In her victory speech in Leeds West and Pudsey, she said: “We will not let you down and I can’t wait to get started.”
The Conservatives may avoid the wipe-out predicted by some opinion polls but they are still set for the worst result in the party’s history, losing 218 MPs – a devastating blow after 14 years in government.
Penny Mordaunt, who lost to Labour by just 780 words, had been tipped to make another attempt to be Tory leader after the election.
Conceding defeat, she said her party had lost because it “had failed to honour the trust people had placed in it.”
Former attorney general Sir Robert Buckland, the first Tory MP to lose his seat as results began rolling in, told the BBC his party was facing “electoral Armageddon” and Labour’s likely victory was a “big vote for change”.
And he angrily lashed out at colleagues, such as former home secretary Suella Braverman, for what he called “spectacularly unprofessional and ill-disciplined” behaviour during the campaign.
“I’m fed up of personal agendas and jockeying for position,” he added, warning that the upcoming Tory leadership contest was “going to be like a group of bald men arguing over a comb”.
The SNP are “not winning that argument” on Scottish independence, First Minister John Swinney.
“Opinion polls still show that about half the population in Scotland want our country to be independent,” he told the BBC.
“That’s not manifested itself in the election result tonight and that’s something we’ve got to look at very carefully as a party and to think about how we can remedy that situation.”
The Liberal Democrats are, meanwhile, squeezing the Tory vote in the south of England, with leader Sir Ed Davey saying: “It looks like this will be our best result for a generation.”

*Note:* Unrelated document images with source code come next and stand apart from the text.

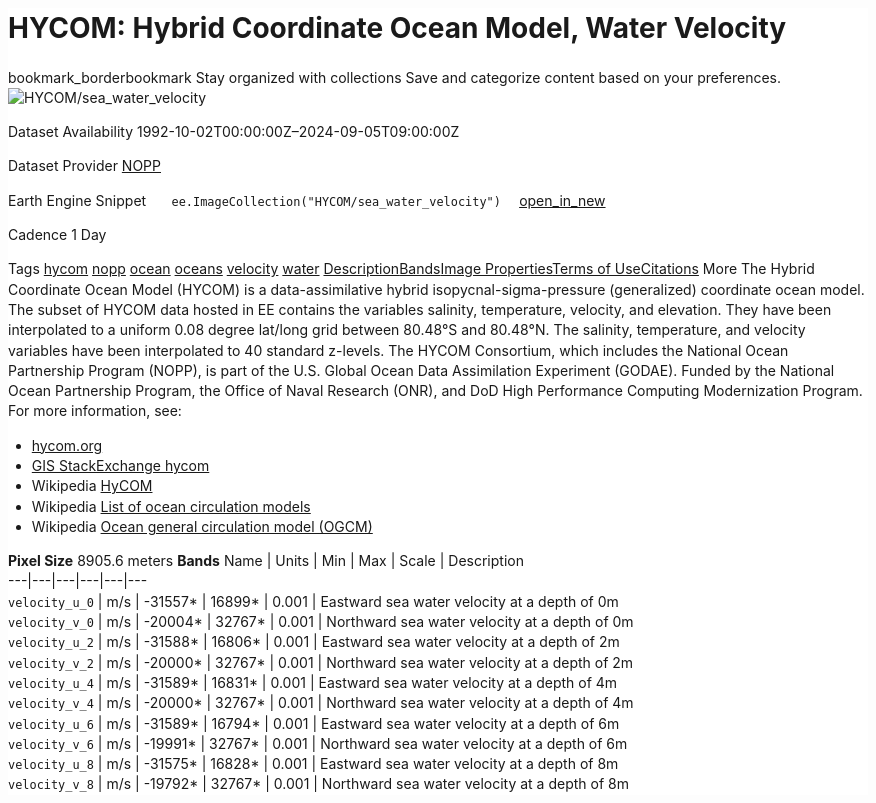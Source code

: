  
#  HYCOM: Hybrid Coordinate Ocean Model, Water Velocity 
bookmark_borderbookmark Stay organized with collections  Save and categorize content based on your preferences.
![HYCOM/sea_water_velocity](https://developers.google.com/earth-engine/datasets/images/HYCOM/HYCOM_sea_water_velocity_sample.png) 

Dataset Availability
    1992-10-02T00:00:00Z–2024-09-05T09:00:00Z 

Dataset Provider
     [ NOPP ](https://hycom.org/) 

Earth Engine Snippet
     `    ee.ImageCollection("HYCOM/sea_water_velocity")   ` [ open_in_new ](https://code.earthengine.google.com/?scriptPath=Examples:Datasets/HYCOM/HYCOM_sea_water_velocity) 

Cadence
    1 Day 

Tags
     [hycom](https://developers.google.com/earth-engine/datasets/tags/hycom) [nopp](https://developers.google.com/earth-engine/datasets/tags/nopp) [ocean](https://developers.google.com/earth-engine/datasets/tags/ocean) [oceans](https://developers.google.com/earth-engine/datasets/tags/oceans) [velocity](https://developers.google.com/earth-engine/datasets/tags/velocity) [water](https://developers.google.com/earth-engine/datasets/tags/water)
[Description](https://developers.google.com/earth-engine/datasets/catalog/HYCOM_sea_water_velocity#description)[Bands](https://developers.google.com/earth-engine/datasets/catalog/HYCOM_sea_water_velocity#bands)[Image Properties](https://developers.google.com/earth-engine/datasets/catalog/HYCOM_sea_water_velocity#image-properties)[Terms of Use](https://developers.google.com/earth-engine/datasets/catalog/HYCOM_sea_water_velocity#terms-of-use)[Citations](https://developers.google.com/earth-engine/datasets/catalog/HYCOM_sea_water_velocity#citations) More
The Hybrid Coordinate Ocean Model (HYCOM) is a data-assimilative hybrid isopycnal-sigma-pressure (generalized) coordinate ocean model. The subset of HYCOM data hosted in EE contains the variables salinity, temperature, velocity, and elevation. They have been interpolated to a uniform 0.08 degree lat/long grid between 80.48°S and 80.48°N. The salinity, temperature, and velocity variables have been interpolated to 40 standard z-levels.
The HYCOM Consortium, which includes the National Ocean Partnership Program (NOPP), is part of the U.S. Global Ocean Data Assimilation Experiment (GODAE).
Funded by the National Ocean Partnership Program, the Office of Naval Research (ONR), and DoD High Performance Computing Modernization Program.
For more information, see:
  * [hycom.org](https://www.hycom.org/)
  * [GIS StackExchange hycom](https://gis.stackexchange.com/questions/tagged/hycom)
  * Wikipedia [HyCOM](https://en.wikipedia.org/wiki/HyCOM)
  * Wikipedia [List of ocean circulation models](https://en.wikipedia.org/wiki/List_of_ocean_circulation_models)
  * Wikipedia [Ocean general circulation model (OGCM)](https://en.wikipedia.org/wiki/Ocean_general_circulation_model)


**Pixel Size** 8905.6 meters 
**Bands**
Name | Units | Min | Max | Scale | Description  
---|---|---|---|---|---  
`velocity_u_0` | m/s |  -31557*  |  16899*  | 0.001 | Eastward sea water velocity at a depth of 0m  
`velocity_v_0` | m/s |  -20004*  |  32767*  | 0.001 | Northward sea water velocity at a depth of 0m  
`velocity_u_2` | m/s |  -31588*  |  16806*  | 0.001 | Eastward sea water velocity at a depth of 2m  
`velocity_v_2` | m/s |  -20000*  |  32767*  | 0.001 | Northward sea water velocity at a depth of 2m  
`velocity_u_4` | m/s |  -31589*  |  16831*  | 0.001 | Eastward sea water velocity at a depth of 4m  
`velocity_v_4` | m/s |  -20000*  |  32767*  | 0.001 | Northward sea water velocity at a depth of 4m  
`velocity_u_6` | m/s |  -31589*  |  16794*  | 0.001 | Eastward sea water velocity at a depth of 6m  
`velocity_v_6` | m/s |  -19991*  |  32767*  | 0.001 | Northward sea water velocity at a depth of 6m  
`velocity_u_8` | m/s |  -31575*  |  16828*  | 0.001 | Eastward sea water velocity at a depth of 8m  
`velocity_v_8` | m/s |  -19792*  |  32767*  | 0.001 | Northward sea water velocity at a depth of 8m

Former cabinet minister Sir Jacob Rees-Mogg, who is also under threat from the Lib Dems, said it was “clearly a terrible night” for the Conservatives.
He said voters had been put off by the revolving door in No 10 which saw Boris Johnson replaced first by Liz Truss and then by Rishi Sunak.
Mr Sunak had insisted he could still win right to the end despite failing to make a dent in Labour’s commanding opinion poll lead over the six-week campaign.
Mr Sunak surprised many in his own party by announcing a summer election.
But his campaign was hit by a series of gaffes, from the rain-drenched announcement in Downing Street to his decision to leave a D-Day celebration in Normandy early to record a TV interview and confused messaging about a Labour “super majority”.